Would it surprise you to know the book is much better? Also, that the French series was based on a novel of the same name, much more horror-esque, by Seth Patrick. Stephen King once said about really good fantasy writing, “You don’t have to answer all the questions. You have to tell the story.” More or less. And that’s why I like Mott’s book better. He’s not trying to scare you or shock you. He just wonders, what if?

What if your dead loved ones, or unloved ones, returned, not flesh eating or hell bringing, just walked back in and sat down to dinner and said, “Why is everyone else older? Where have I been?”

It’s an interesting book because it follows one family whose little boy drowned, but intersperses it with one-chapter vignettes of other Returneds. Like The Grapes of Wrath with the Joads and the rest.

The book is really slow getting started. About 1/3 is set-up, 1/3 is build-up and then 1/3 takes the action back down. Slowly. For a “thriller” it’s gentle.

I loved it. The writing is very poetic, casual, calm. The subject matter is weird. The conclusions are startling. And it hooks you right from the first page.

Who could ask for more from a ghost story that is pretty much literature?

 

The Monday Book: UNWIND by Neal Shusterman

So yeah, most readers have a secret fondness for at least one area of YA fiction. Mine is dystopians and fantasy. And frankly, as far as I can tell, these days all YA fantasy IS dystopian.

I picked up UNWIND by Neal Shusterman to shelve it, from a box that came in for trade. And got intrigued with the premise on the back cover, about the last American war (The Heartland War) being fought over reproductive rights. And how now life begins at conception but from 13-18 a child can  be “unwound,” body parts farmed out for all sorts of operations for all sorts of reasons. It’s a boon to the economy and really a good deal for everyone except the Unwound Kids.

And it all goes from there. The book follows three kids, one whose parents give up on him, one a ward of the state, and one a tithe, from a family who has ten kids. Shusterman actually begins the four sections of this novel with quotes from ebay, denying someone the right to sell his soul (because if it doesn’t exist it’s fraud, and if it does exist it’s body parts, which they don’t allow), another about Ukranian orphans being organ harvested in 2003 (mass grave found outside the orphanage and shut down after outrage) and a third about Einstein and consciousness.

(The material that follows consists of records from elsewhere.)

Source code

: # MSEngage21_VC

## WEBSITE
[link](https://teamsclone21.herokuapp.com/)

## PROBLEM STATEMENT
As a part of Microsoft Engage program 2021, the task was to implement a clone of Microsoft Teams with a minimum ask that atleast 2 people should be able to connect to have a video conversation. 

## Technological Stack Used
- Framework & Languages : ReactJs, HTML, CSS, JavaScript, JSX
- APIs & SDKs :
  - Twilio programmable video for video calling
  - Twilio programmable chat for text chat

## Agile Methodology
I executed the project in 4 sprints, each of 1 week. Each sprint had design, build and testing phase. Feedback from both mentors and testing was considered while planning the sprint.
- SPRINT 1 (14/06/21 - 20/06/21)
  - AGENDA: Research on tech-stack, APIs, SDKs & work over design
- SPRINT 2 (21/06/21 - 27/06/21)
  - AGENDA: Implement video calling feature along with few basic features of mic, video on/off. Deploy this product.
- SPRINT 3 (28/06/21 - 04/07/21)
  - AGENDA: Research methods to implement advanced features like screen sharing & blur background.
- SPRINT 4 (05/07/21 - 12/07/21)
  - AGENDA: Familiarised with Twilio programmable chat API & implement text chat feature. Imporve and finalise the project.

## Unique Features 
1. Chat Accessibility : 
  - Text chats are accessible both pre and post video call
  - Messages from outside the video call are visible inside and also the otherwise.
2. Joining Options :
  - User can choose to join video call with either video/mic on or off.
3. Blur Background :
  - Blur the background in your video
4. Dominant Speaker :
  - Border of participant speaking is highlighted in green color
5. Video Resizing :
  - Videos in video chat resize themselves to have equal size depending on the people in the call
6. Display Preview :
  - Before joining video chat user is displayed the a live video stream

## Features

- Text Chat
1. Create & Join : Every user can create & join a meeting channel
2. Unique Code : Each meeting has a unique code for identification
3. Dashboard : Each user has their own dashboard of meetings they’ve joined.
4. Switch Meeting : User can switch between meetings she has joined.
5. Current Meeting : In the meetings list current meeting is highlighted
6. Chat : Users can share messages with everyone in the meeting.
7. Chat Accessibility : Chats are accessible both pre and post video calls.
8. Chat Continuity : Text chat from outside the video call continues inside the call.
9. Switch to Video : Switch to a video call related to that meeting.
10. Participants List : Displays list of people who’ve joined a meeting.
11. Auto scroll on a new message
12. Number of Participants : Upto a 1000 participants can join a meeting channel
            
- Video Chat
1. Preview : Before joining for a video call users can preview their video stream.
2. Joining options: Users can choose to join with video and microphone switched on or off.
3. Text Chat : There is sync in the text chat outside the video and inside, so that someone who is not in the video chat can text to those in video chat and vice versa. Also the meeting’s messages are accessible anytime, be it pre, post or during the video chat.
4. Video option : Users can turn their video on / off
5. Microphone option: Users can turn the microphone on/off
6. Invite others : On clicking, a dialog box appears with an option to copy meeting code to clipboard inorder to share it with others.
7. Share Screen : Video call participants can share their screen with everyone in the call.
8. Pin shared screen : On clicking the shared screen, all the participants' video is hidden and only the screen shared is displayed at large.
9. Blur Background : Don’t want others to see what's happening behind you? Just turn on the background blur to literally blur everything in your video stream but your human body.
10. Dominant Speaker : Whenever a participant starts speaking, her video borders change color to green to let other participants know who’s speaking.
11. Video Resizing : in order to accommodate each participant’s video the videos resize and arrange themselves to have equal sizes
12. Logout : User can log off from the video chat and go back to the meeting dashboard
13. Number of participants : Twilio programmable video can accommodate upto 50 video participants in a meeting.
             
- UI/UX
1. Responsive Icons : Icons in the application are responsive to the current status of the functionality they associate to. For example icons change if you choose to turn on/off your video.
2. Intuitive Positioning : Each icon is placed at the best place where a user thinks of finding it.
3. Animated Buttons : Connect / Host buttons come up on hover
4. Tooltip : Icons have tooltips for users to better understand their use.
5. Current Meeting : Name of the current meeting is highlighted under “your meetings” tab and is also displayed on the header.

Shusterman’s book is intended to be more terrifying than gross. It goes for the jugular. And of course it has parts that just don’t hold up, but one really needs to enter this dystopia with a little willing suspension of disbelief, or what’s the point? And once you have, it’s a lot like reading Sheri Tepper. The exquisite sarcasm crafted so carefully in the words of those who escape Unwinding, reflecting back the odd slogans about bodies and rights, is funny. Dark, but funny.

It’s a creepy book, but well-plotted, with solid characters that don’t just serve as straw men. You know the people in this novel, which makes it all the more disturbing how some of them meet their end.

Two thumbs up (both still attached, thanks) for UNWIND.